Each line from the first line of the entries through the line holding "where $F_x$ and" is to be restated word for word; nothing else, and no picture, belongs in the answer.

**Pictures paired with source code**
..........

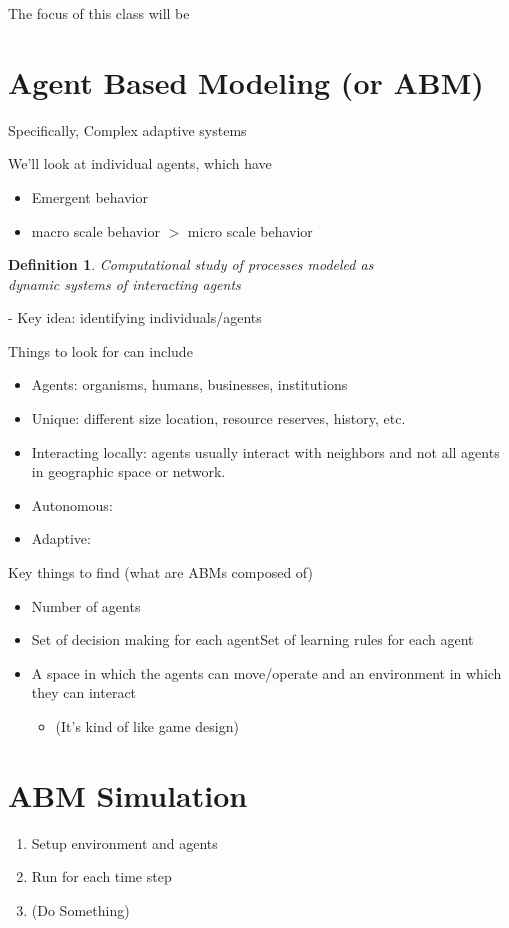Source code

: \documentclass[12pt]{book}
\newtheorem*{definition*}{Definition}
\begin{document}
\vspace{50pt}
The focus of this class will be
\section{Agent Based Modeling (or ABM)}
Specifically, Complex adaptive systems

We'll look at individual agents, which have
\begin{itemize}
	\item Emergent behavior
	\item macro scale behavior $>$ micro scale behavior\\
\end{itemize}


\begin{definition*}
Computational study of processes modeled as\\ dynamic systems of interacting agents
\end{definition*}
-   Key idea: identifying individuals/agents


\newpage
\noindent Things to look for can include
\begin{itemize}
	\item Agents: organisms, humans, businesses, institutions
	\item Unique: different size location, resource reserves, history, etc.
	\item Interacting locally: agents usually interact with neighbors and not all agents in geographic space or network.
	\item Autonomous:
	\item Adaptive:
\end{itemize}

\noindent Key things to find (what are ABMs composed of)
\begin{itemize} 
	\item Number of agents
	\item Set of decision making for each agentSet of learning rules for each agent
	\item A space in which the agents can move/operate and an environment in which they can interact
	\begin{itemize} 
		\item(It's kind of like game design)
	\end{itemize}
\end{itemize}



\section{ABM Simulation}
\begin{enumerate}
	\item Setup environment and agents
	\item Run for each time step
	\item (Do Something)
\end{enumerate}
\end{document}
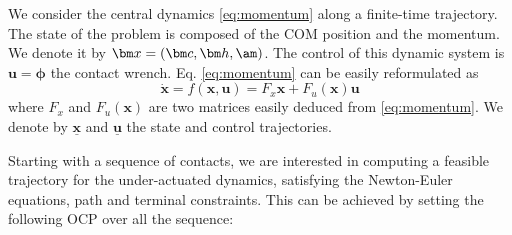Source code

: We consider the central dynamics \eqref{eq:momentum} along a finite-time trajectory. The state of the problem is composed of the COM position and the momentum. We denote it by $\bm x = (\bm c,\bm h,\am)$. The control of this dynamic system is $\bm u = \bm\phi$ the contact wrench. Eq. \eqref{eq:momentum} can be easily reformulated as 
\begin{equation} \label{eq:dynbilin}
 \dot{\bm x} = f(\bm x,\bm u) = F_x \bm x + F_u(\bm x) \bm u 
\end{equation}
where $F_x$ and $F_u(\bm x)$ are two matrices easily deduced from \eqref{eq:momentum}. We denote by $\underline{\bm x}$ and $\underline{\bm u}$ the state and control trajectories.

Starting with a sequence of contacts, we are interested in computing a feasible trajectory for the under-actuated dynamics, satisfying the Newton-Euler equations, path and terminal constraints. This can be achieved by setting the following OCP over all the sequence:

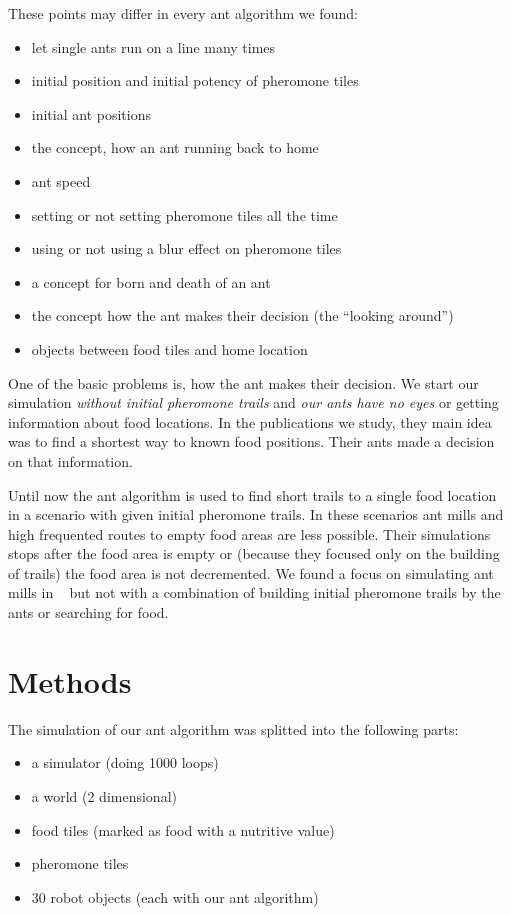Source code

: These points may differ in every ant algorithm we found:

\begin{itemize}
\tightlist
\item
  let single ants run on a line many times
\item
  initial position and initial potency of pheromone tiles
\item
  initial ant positions
\item
  the concept, how an ant running back to home
\item
  ant speed
\item
  setting or not setting pheromone tiles all the time
\item
  using or not using a blur effect on pheromone tiles
\item
  a concept for born and death of an ant
\item
  the concept how the ant makes their decision (the ``looking around'')
\item
  objects between food tiles and home location
\end{itemize}

One of the basic problems is, how the ant makes their decision. We start
our simulation \emph{without initial pheromone trails} and \emph{our
ants have no eyes} or getting information about food locations. In the
publications we study, they main idea was to find a shortest way to
known food positions. Their ants made a decision on that information.

Until now the ant algorithm is used to find short trails to a single
food location in a scenario with given initial pheromone trails. In
these scenarios ant mills and high frequented routes to empty food areas
are less possible. Their simulations stops after the food area is empty
or (because they focused only on the building of trails) the food area
is not decremented. We found a focus on simulating ant mills in
~\cite{Couzin139} but not with a combination of building initial
pheromone trails by the ants or searching for food.

\section{Methods}\label{methods}

The simulation of our ant algorithm was splitted into the following
parts:

\begin{itemize}
\tightlist
\item
  a simulator (doing 1000 loops)
\item
  a world (2 dimensional)
\item
  food tiles (marked as food with a nutritive value)
\item
  pheromone tiles
\item
  30 robot objects (each with our ant algorithm)
\end{itemize}

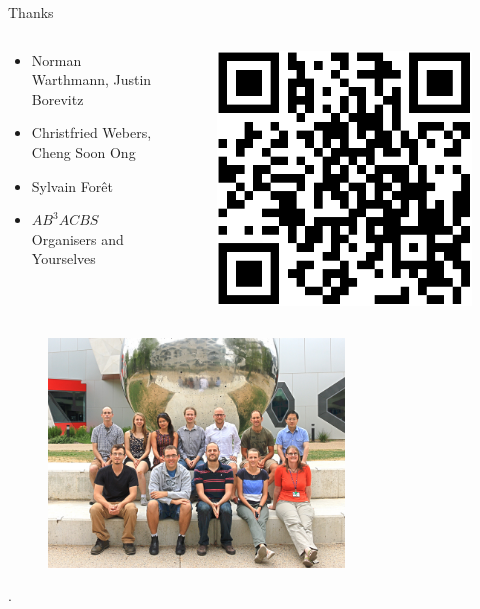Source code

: \documentclass[t]{beamer}
\begin{document}
\begin{frame}{Thanks}
  \begin{columns}
    \begin{column}{0.7\textwidth}
      \begin{itemize}
        \item Norman Warthmann, Justin Borevitz
        \item Christfried Webers, Cheng Soon Ong
        \item Sylvain For\^{e}t
        \item $AB^3ACBS$ Organisers and Yourselves
      \end{itemize}
    \end{column}
    \begin{column}{0.2\textwidth}
      \begin{figure}
        \centering
        \includegraphics[width=\textwidth]{img/link.png}
      \end{figure}
    \end{column}
  \end{columns}
  \begin{figure}
    \centering
    \includegraphics[width=0.7\textwidth]{img/lab.jpg}
  \end{figure}
\end{frame}

\begin{frame}[shrink=50]{}
  \printbibliography
  \vfill
  .
\end{frame}
\end{document}
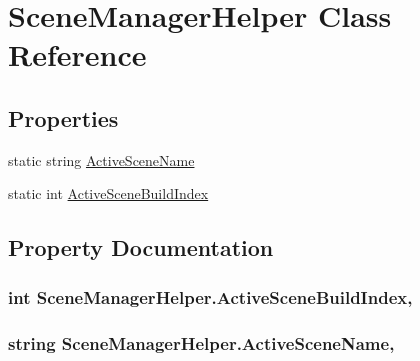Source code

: \hypertarget{class_scene_manager_helper}{}\section{Scene\+Manager\+Helper Class Reference}
\label{class_scene_manager_helper}
\subsection*{Properties}
\begin{DoxyCompactItemize}
\item 
static string \hyperlink{class_scene_manager_helper_a177df3595c98493f06aeec0aca449743}{Active\+Scene\+Name}
\item 
static int \hyperlink{class_scene_manager_helper_ab6409a5985d706aa80a8c1add2f88cad}{Active\+Scene\+Build\+Index}
\end{DoxyCompactItemize}


\subsection{Property Documentation}
\subsubsection[{\texorpdfstring{Active\+Scene\+Build\+Index}{ActiveSceneBuildIndex}}]{\setlength{\rightskip}{0pt plus 5cm}int Scene\+Manager\+Helper.\+Active\+Scene\+Build\+Index\hspace{0.3cm}{\ttfamily [static]}, {\ttfamily [get]}}\hypertarget{class_scene_manager_helper_ab6409a5985d706aa80a8c1add2f88cad}{}\label{class_scene_manager_helper_ab6409a5985d706aa80a8c1add2f88cad}
\subsubsection[{\texorpdfstring{Active\+Scene\+Name}{ActiveSceneName}}]{\setlength{\rightskip}{0pt plus 5cm}string Scene\+Manager\+Helper.\+Active\+Scene\+Name\hspace{0.3cm}{\ttfamily [static]}, {\ttfamily [get]}}\hypertarget{class_scene_manager_helper_a177df3595c98493f06aeec0aca449743}{}\label{class_scene_manager_helper_a177df3595c98493f06aeec0aca449743}



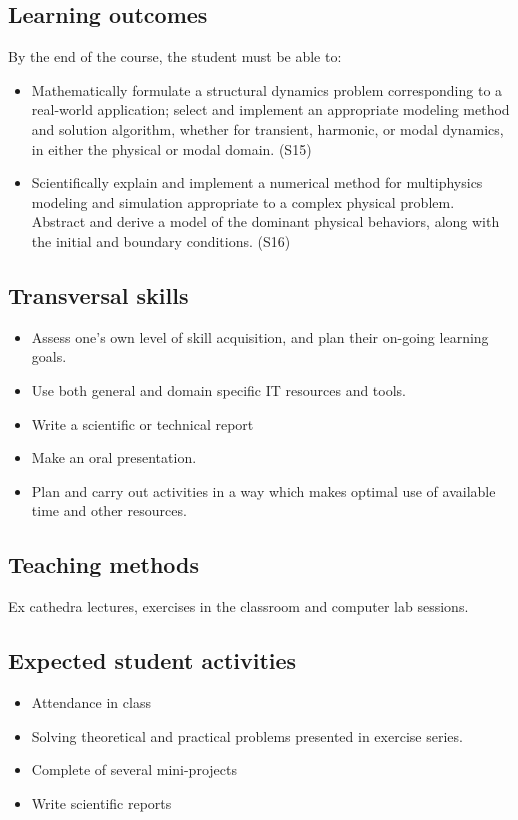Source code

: \documentclass[11pt]{amsart}
\begin{document}
\subsection*{Learning outcomes}
By the end of the course, the student must be able to:
\begin{itemize}
\item Mathematically formulate a structural dynamics problem corresponding to a real-world application; select and implement an appropriate modeling method and solution algorithm, whether for transient, harmonic, or modal dynamics, in either the physical or modal domain. (S15)
\item Scientifically explain and implement a numerical method for multiphysics modeling and simulation appropriate to a complex physical problem. Abstract and derive a model of the dominant physical behaviors, along with the initial and boundary conditions. (S16)
\end{itemize}

\subsection*{Transversal skills}
\begin{itemize}
\item Assess one's own level of skill acquisition, and plan their on-going learning goals.
\item Use both general and domain specific IT resources and tools.
\item Write a scientific or technical report
\item Make an oral presentation.
\item Plan and carry out activities in a way which makes optimal use of available time and other resources.
\end{itemize}

\subsection*{Teaching methods}
Ex cathedra lectures, exercises in the classroom and computer lab sessions.

\subsection*{Expected student activities}
\begin{itemize}
\item Attendance in class
\item Solving theoretical and practical problems presented in exercise series.
\item Complete of several mini-projects
\item Write scientific reports
\end{itemize}
	
\end{document}
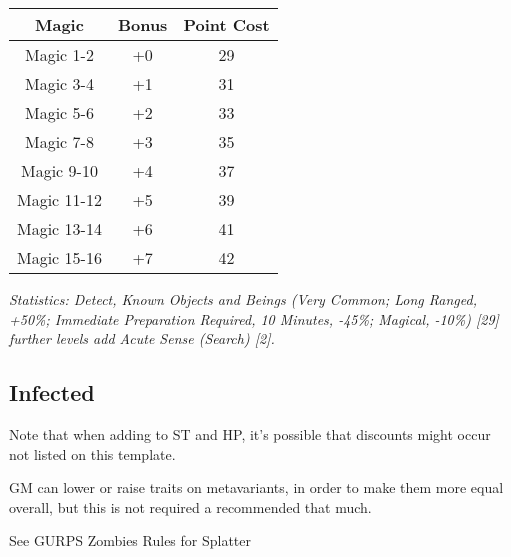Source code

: \begin{multicols*}{3}
	\begin{center}
		\begin{tabular}{|c|c|c|}
			\hline
			Magic & Bonus & Point Cost\\
			\hline
			\hline
			Magic 1-2 & +0 & 29 \\
			Magic 3-4 & +1 & 31 \\
			Magic 5-6 & +2 & 33 \\
			Magic 7-8 & +3 & 35 \\
			Magic 9-10 & +4 & 37 \\
			Magic 11-12 & +5 & 39 \\
			Magic 13-14 & +6 & 41 \\
			Magic 15-16 & +7 & 42 \\
			\hline
		\end{tabular}
	\end{center}
	
	\textcolor{OliveGreen}{\textit{Statistics: Detect, Known Objects and Beings (Very Common; Long Ranged, +50\%; Immediate Preparation Required, 10 Minutes, -45\%; Magical, -10\%) [29] further levels add Acute Sense (Search) [2].}}
	
	\subsection{Infected}
	
	Note that when adding to ST and HP, it's possible that discounts might occur not listed on this template.
	
	GM can lower or raise traits on metavariants, in order to make them more equal overall, but this is not required a recommended that much.
	
	See GURPS Zombies Rules for Splatter
	

\end{multicols*}
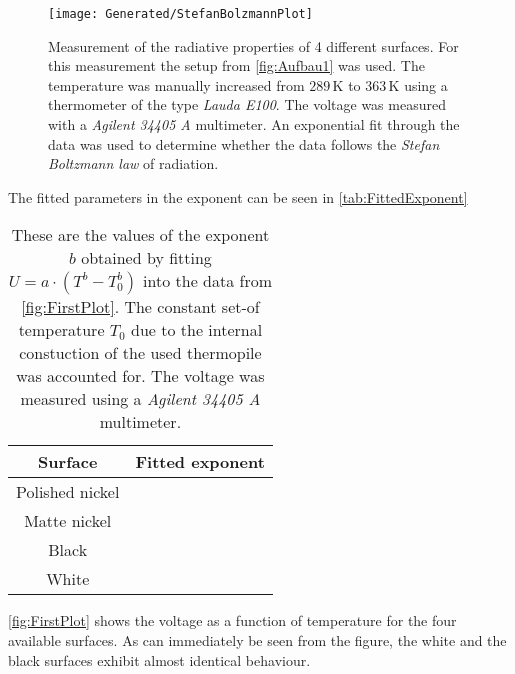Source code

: \documentclass[a4paper,10pt,twocolumn]{article}
\begin{document}
    \begin{figure}
               \begin{center}
               \texttt{[image: Generated/StefanBolzmannPlot]}
               \caption{Measurement of the radiative properties of 4 different surfaces.
               For this measurement the setup from \autoref{fig:Aufbau1} was used. The temperature was manually increased from $ 289\,$K to $363\,$K using a thermometer of the type \textit{Lauda E100}.
               The voltage was measured with a \textit{Agilent 34405 A} multimeter.
               An exponential fit through the data was used to determine whether the data follows the \textit{Stefan Boltzmann law} of radiation.}
               \label{fig:FirstPlot}
               \end{center}
    \end{figure}
    The fitted parameters in the exponent can be seen in \autoref{tab:FittedExponent}
    \begin{table}[htbp]          %
        \centering
        \begin{tabular*}{0.9\linewidth}{@{\extracolsep{\fill}}cc}
            \hline
            \hline
            \rule[-7pt]{0pt}{23pt}  Surface  &  Fitted exponent 	 \\
            \hline
            \rule[-5pt]{0pt}{23pt}   Polished nickel   &   \ExponentPolished  	 \\
            \rule[-5pt]{0pt}{23pt}   Matte nickel   & \ExponentMatt     	 \\
            \rule[-5pt]{0pt}{23pt}   Black  &   \ExponentBlack  	 \\
            \rule[-5pt]{0pt}{23pt}   White   &   \ExponentWhite  	 \\
            \hline
            \hline
        \end{tabular*}
        \normalsize
        \caption[]{These are the values of the exponent $b$ obtained by fitting $U = a\cdot(T^b - T_0^b) $ into the data from \autoref{fig:FirstPlot}.
        The constant set-of temperature $T_0$ due to the internal constuction of the used thermopile was accounted for.
        The voltage was measured using a \textit{Agilent 34405 A} multimeter.}  %
        \label{tab:FittedExponent}                             %
    \end{table}
    \autoref{fig:FirstPlot} shows the voltage as a function of temperature for the four available surfaces.
    As can immediately be seen from the figure, the white and the black surfaces exhibit almost identical behaviour.
\end{document}
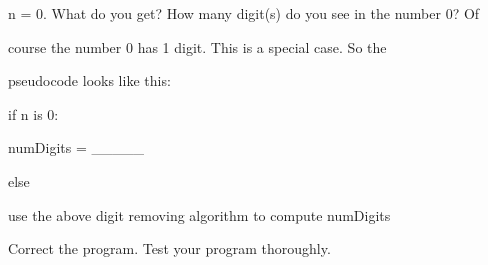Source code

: n = 0. What do you get? How many digit(s) do you see in the number 0? Of

course the number 0 has 1 digit. This is a special case. So the

pseudocode looks like this:



\begin{console}

if n is 0:

   numDigits = _____             

else

   use the above digit removing algorithm to compute numDigits 

\end{console}

Correct the program. Test your program thoroughly.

..........

**Answer to this problem**
Source code

: \documentclass[12pt]{book}
\newtheorem*{definition*}{Definition}
\begin{document}
\vspace{50pt}
The focus of this class will be
\section{Agent Based Modeling (or ABM)}
Specifically, Complex adaptive systems

We'll look at individual agents, which have
\begin{itemize}
	\item Emergent behavior
	\item macro scale behavior $>$ micro scale behavior\\
\end{itemize}


\begin{definition*}
Computational study of processes modeled as\\ dynamic systems of interacting agents
\end{definition*}
-   Key idea: identifying individuals/agents


\newpage
\noindent Things to look for can include
\begin{itemize}
	\item Agents: organisms, humans, businesses, institutions
	\item Unique: different size location, resource reserves, history, etc.
	\item Interacting locally: agents usually interact with neighbors and not all agents in geographic space or network.
	\item Autonomous:
	\item Adaptive:
\end{itemize}

\noindent Key things to find (what are ABMs composed of)
\begin{itemize} 
	\item Number of agents
	\item Set of decision making for each agentSet of learning rules for each agent
	\item A space in which the agents can move/operate and an environment in which they can interact
	\begin{itemize} 
		\item(It's kind of like game design)
	\end{itemize}
\end{itemize}



\section{ABM Simulation}
\begin{enumerate}
	\item Setup environment and agents
	\item Run for each time step
	\item (Do Something)
\end{enumerate}
\end{document}
Source code

: We consider the central dynamics \eqref{eq:momentum} along a finite-time trajectory. The state of the problem is composed of the COM position and the momentum. We denote it by $\bm x = (\bm c,\bm h,\am)$. The control of this dynamic system is $\bm u = \bm\phi$ the contact wrench. Eq. \eqref{eq:momentum} can be easily reformulated as 
\begin{equation} \label{eq:dynbilin}
 \dot{\bm x} = f(\bm x,\bm u) = F_x \bm x + F_u(\bm x) \bm u 
\end{equation}
where $F_x$ and $F_u(\bm x)$ are two matrices easily deduced from \eqref{eq:momentum}. We denote by $\underline{\bm x}$ and $\underline{\bm u}$ the state and control trajectories.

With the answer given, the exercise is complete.